Perfect Match?
www.ntu.edu.sg/home/ningc/paper/icalp09.pdf
Just look at the first web page of eharmony and the same phrase is shoved in your face. “The Perfect Match”. eHarmony, match.com, chemistry.com, and the multitude of other dating sites on the internet all have the exact same goal- to pair you with another person that you are compatible with. Of course it would be ridiculous to believe that these pairings, or these matches work 100% of the time since no Dr. Love can say with certainty what makes two people click together, let alone computers that work with impersonal algorithms. Yet the principles that these sites follow are similar to the principles that every boy and girl may follow on their road to love if you will.

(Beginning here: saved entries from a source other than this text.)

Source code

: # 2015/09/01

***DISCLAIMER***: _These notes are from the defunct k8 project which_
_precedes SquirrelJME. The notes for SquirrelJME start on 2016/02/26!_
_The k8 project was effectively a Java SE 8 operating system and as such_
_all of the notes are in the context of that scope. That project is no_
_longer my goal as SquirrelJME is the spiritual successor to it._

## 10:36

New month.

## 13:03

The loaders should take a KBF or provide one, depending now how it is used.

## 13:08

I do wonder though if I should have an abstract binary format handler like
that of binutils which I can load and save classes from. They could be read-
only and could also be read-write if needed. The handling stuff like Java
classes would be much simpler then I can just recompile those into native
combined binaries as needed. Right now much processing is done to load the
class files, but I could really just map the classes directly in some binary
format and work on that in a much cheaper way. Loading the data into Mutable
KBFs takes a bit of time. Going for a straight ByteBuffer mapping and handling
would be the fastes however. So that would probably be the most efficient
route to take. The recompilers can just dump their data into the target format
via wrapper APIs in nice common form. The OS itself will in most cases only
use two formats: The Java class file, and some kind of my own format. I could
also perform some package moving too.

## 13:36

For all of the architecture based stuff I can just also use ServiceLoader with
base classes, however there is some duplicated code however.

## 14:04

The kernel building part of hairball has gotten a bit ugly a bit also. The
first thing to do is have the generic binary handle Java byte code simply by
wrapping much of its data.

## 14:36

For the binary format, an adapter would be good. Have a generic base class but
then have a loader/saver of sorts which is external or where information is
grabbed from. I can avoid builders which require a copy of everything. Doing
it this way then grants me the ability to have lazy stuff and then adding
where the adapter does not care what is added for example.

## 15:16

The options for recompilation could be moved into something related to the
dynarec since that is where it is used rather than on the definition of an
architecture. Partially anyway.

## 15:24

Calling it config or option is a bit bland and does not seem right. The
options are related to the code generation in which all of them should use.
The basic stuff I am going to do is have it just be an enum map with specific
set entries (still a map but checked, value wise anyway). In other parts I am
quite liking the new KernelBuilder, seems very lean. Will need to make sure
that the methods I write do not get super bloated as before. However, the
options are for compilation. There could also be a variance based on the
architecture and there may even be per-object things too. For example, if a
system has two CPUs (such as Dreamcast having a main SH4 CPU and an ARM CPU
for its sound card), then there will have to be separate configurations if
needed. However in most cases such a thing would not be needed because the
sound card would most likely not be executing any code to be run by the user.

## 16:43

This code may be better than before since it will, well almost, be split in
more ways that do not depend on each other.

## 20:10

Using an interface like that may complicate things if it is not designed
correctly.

This compatibility factor that so many of these dating sites use in their advertising schemes is a probability that these two people ( or nodes on a graph) are a good match. Additionally, many of these dating sites have each person answer a series of questions about themselves and their desires. Factoring in every bit of data about a person’s own value and their preferences, the websites’s computer program virtually assembles a graph in which there are two sets of nodes. In one scenario, if we assume the people on a particular site are all heterosexual, one set of nodes would be female and the other would be male and no node would be paired together with a node in its set.
A unique aspect of dating sites that we need to take into consideration is that one person can definitely be linked to many other people. With this possibility comes the high likelihood of a subset unfortunately turning into a constricted set. This subset’s lucky matches now have more people to choose from. And so in any online dating system, it is just about impossible to have perfect matching simply because some people are compatible with more people. It’s just a fact of nature.

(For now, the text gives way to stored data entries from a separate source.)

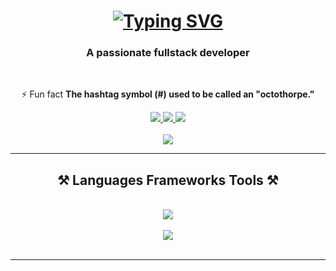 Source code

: <h1 align="center">
<a href="https://git.io/typing-svg"><img src="https://readme-typing-svg.herokuapp.com?font=Fira+Code&duration=3000&pause=500&color=11D3F7&center=true&vCenter=true&random=false&width=435&lines=%3CHello+World%3E+I'm;Jonathan+Hazan" alt="Typing SVG" /></a>
</h1>

<h3 align="center">A passionate fullstack developer</h3>

<br/>

<div align="center">

⚡ Fun fact **The hashtag symbol (#) used to be called an "octothorpe."**

 </div>

<div align="center"> 
  <a href="mailto:yonatanhazan1337@gmail.com">
    <img src="https://img.shields.io/badge/Gmail-333333?style=for-the-badge&logo=gmail&logoColor=red" />
  </a>
  <a href="www.linkedin.com/in/jonathanhaz">
    <img src="https://img.shields.io/badge/LinkedIn-0077B5?style=for-the-badge&logo=linkedin&logoColor=white" />
  </a>
  <a href="https://www.instagram.com/jonathan.hazan1/">
     <img src="https://img.shields.io/badge/Instagram-E4405F?style=for-the-badge&logo=instagram&logoColor=white" /> 
  </a>
</div>

<br/>
<div align="center">
  <a href="https://next-portfolio-eight-wine-12.vercel.app/">
    <img src="https://img.shields.io/badge/Portfolio-000000?style=for-the-badge&logo=web&logoColor=white" />
  </a>
</div>

<hr/>

<h2 align="center">⚒️ Languages Frameworks Tools ⚒️</h2>
<br/>
<div align="center">
    <img src="https://skillicons.dev/icons?i=react,html,css,javascript,typescript" />
 <br/>
 <br/>
    <img src="https://skillicons.dev/icons?i=nodejs,express,firebase,mongodb,nextjs,prisma" /><br>
</div>

<br/>
<hr/>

Additionally, once two matches finally meet each other and perhaps begin to date, logically these two people remove themselves from the system completely. There are no rules for the timing of this removal, so these people may remove themselves from the system before meeting other probable matches. On the other end of the spectrum, one may remove himself or herself from the system if they have given up on that particular website or dating sites in general. Either way if someone removes himself from the system, they also remove every link that their node had with any person.
Many people beg to ask the question, why should someone use an online dating site? And of course, there is no clear answer despite what any commercial may tell you or what your grandmother may preach. Dating sites link people based on similarities, interests, looks, and sometimes even on the length of your forefingers and then after two nodes are linked they can then meet each other. In the offline dating world, we meet people before we find if we are compatible. The factors of compatibility can be the same factors that these dating sites take in. The difference is that initial meeting. We tend to meet people through a mutual friend (perhaps through the triadic closure principle) or perhaps at that church mission trip, author book signing, routine coffee shop visit, the college bar, or any other place that requires a mutual interest. And even after two people meet, there is still a potential set of matches for every person. The only difference between the two methods of dating is how you meet people. What’s better or worse – online or offline? No one can say for sure. I suppose in the spirit of network theory, we can ask who do you trust more to introduce you to new people? The Triadic closure principle or matching graph theory?